Setting a price-target of $10 on a $200 stock “really is insane,” the “Mad Money ” host said. “How about $8? How about $12? Ten basically says, ‘I want to get talked about. Let’s talk about me.'”
Morgan Stanley, in a research note Tuesday co-authored by Adam Jonas, said the bear call was based on demand concerns and exposure in China.
They left their Tesla base-target at $230 per share and its best-case at $391.
“Our revised bear case assumes Tesla misses our current Chinese volume forecast by roughly half,” Jonas and his colleagues wrote, citing “the highly volatile trade situation in the region.”

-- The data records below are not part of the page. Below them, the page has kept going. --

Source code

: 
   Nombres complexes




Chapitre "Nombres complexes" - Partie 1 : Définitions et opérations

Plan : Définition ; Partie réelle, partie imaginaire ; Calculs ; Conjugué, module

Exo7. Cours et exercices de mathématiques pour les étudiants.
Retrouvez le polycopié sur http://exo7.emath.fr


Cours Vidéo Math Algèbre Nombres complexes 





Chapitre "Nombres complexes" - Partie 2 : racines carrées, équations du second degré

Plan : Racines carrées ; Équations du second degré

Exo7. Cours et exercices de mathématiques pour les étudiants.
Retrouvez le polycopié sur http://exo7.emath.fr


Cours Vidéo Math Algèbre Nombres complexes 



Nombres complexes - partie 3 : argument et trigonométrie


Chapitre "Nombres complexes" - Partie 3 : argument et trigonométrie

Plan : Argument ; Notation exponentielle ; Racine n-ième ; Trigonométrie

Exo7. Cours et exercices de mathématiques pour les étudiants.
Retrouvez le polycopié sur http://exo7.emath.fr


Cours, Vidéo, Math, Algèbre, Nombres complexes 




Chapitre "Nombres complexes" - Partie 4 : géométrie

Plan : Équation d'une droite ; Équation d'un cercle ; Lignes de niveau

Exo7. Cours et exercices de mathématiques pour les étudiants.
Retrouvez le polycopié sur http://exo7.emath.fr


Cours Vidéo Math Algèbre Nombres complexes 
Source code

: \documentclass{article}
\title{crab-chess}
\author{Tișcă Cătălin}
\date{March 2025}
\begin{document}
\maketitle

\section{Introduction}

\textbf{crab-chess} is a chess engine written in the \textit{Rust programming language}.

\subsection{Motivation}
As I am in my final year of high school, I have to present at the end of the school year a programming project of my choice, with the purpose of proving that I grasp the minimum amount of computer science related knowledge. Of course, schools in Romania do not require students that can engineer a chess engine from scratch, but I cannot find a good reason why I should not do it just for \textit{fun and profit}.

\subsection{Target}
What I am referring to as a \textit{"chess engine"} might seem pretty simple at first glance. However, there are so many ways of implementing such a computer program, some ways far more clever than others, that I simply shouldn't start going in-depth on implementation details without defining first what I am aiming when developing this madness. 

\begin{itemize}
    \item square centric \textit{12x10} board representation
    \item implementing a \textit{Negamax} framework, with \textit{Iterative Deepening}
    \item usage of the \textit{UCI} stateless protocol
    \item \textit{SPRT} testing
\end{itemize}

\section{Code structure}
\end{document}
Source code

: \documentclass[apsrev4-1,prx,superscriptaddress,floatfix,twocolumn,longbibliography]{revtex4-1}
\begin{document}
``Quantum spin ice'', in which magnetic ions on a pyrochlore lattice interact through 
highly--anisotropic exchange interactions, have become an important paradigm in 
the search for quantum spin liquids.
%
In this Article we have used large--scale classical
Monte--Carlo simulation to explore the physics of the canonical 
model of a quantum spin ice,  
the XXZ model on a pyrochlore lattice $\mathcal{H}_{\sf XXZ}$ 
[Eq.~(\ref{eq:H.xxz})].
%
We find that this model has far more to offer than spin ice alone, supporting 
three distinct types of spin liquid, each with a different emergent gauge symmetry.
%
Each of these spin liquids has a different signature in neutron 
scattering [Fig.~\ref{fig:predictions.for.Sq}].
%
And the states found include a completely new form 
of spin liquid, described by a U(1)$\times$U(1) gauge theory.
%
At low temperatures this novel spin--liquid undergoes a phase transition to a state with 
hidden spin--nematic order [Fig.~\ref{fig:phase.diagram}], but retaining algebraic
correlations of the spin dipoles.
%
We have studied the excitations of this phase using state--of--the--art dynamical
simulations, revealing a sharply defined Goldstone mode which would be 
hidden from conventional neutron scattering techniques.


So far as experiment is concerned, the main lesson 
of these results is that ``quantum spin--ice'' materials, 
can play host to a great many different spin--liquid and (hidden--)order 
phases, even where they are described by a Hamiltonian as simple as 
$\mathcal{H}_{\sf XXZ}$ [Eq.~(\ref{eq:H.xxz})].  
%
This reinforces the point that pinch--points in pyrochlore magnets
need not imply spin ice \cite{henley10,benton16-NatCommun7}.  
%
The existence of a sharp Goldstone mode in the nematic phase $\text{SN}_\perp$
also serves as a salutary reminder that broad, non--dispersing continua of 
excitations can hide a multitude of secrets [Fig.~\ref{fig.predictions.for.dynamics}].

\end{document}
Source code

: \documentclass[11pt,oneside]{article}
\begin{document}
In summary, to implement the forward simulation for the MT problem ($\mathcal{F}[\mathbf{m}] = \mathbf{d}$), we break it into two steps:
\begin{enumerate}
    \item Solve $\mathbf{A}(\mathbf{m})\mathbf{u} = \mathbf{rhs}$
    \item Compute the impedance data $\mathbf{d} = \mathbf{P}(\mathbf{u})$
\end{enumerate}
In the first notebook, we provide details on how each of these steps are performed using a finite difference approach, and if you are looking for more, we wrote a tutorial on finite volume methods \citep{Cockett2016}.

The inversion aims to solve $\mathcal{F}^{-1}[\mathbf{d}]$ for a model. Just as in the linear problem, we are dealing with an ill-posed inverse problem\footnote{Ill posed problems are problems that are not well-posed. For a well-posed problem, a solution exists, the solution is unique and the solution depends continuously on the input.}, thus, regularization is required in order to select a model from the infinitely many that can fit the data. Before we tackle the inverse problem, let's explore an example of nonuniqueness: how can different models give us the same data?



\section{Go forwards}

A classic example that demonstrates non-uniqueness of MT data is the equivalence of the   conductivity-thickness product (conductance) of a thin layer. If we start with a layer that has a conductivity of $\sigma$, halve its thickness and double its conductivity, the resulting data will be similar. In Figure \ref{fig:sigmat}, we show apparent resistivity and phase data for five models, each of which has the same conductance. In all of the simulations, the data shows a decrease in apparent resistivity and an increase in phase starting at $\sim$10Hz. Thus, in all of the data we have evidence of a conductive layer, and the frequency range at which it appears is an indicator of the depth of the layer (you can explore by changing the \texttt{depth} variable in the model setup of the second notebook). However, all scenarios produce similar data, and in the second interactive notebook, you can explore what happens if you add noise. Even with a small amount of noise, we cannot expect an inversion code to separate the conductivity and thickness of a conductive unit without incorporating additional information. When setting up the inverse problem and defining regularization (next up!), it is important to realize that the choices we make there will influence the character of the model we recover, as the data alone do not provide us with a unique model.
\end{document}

“If he had done $47 would we have talked about him? No, but 10. Ten is right in your face,” Cramer said on “Squawk on the Street. ” “I question this piece of research.”
A spokeswoman for Morgan Stanley declined to comment on Cramer’s criticism.
Shares of Tesla were hitting 2½-year lows Tuesday, below $200 at the worst levels of the session.
However, that was a far cry from its all-time low of under $15 in July 2010, less than a month after it went public at $17. On the flip-side, the stock hit an all-time high of nearly $390 per share in September 2017.
In a year with the S&P 500 up about 14%, Tesla has declined nearly 40% in 2019.
But it’s been tough to bet against Tesla CEO Elon Musk. The stock is up nearly 1,100% since its IPO.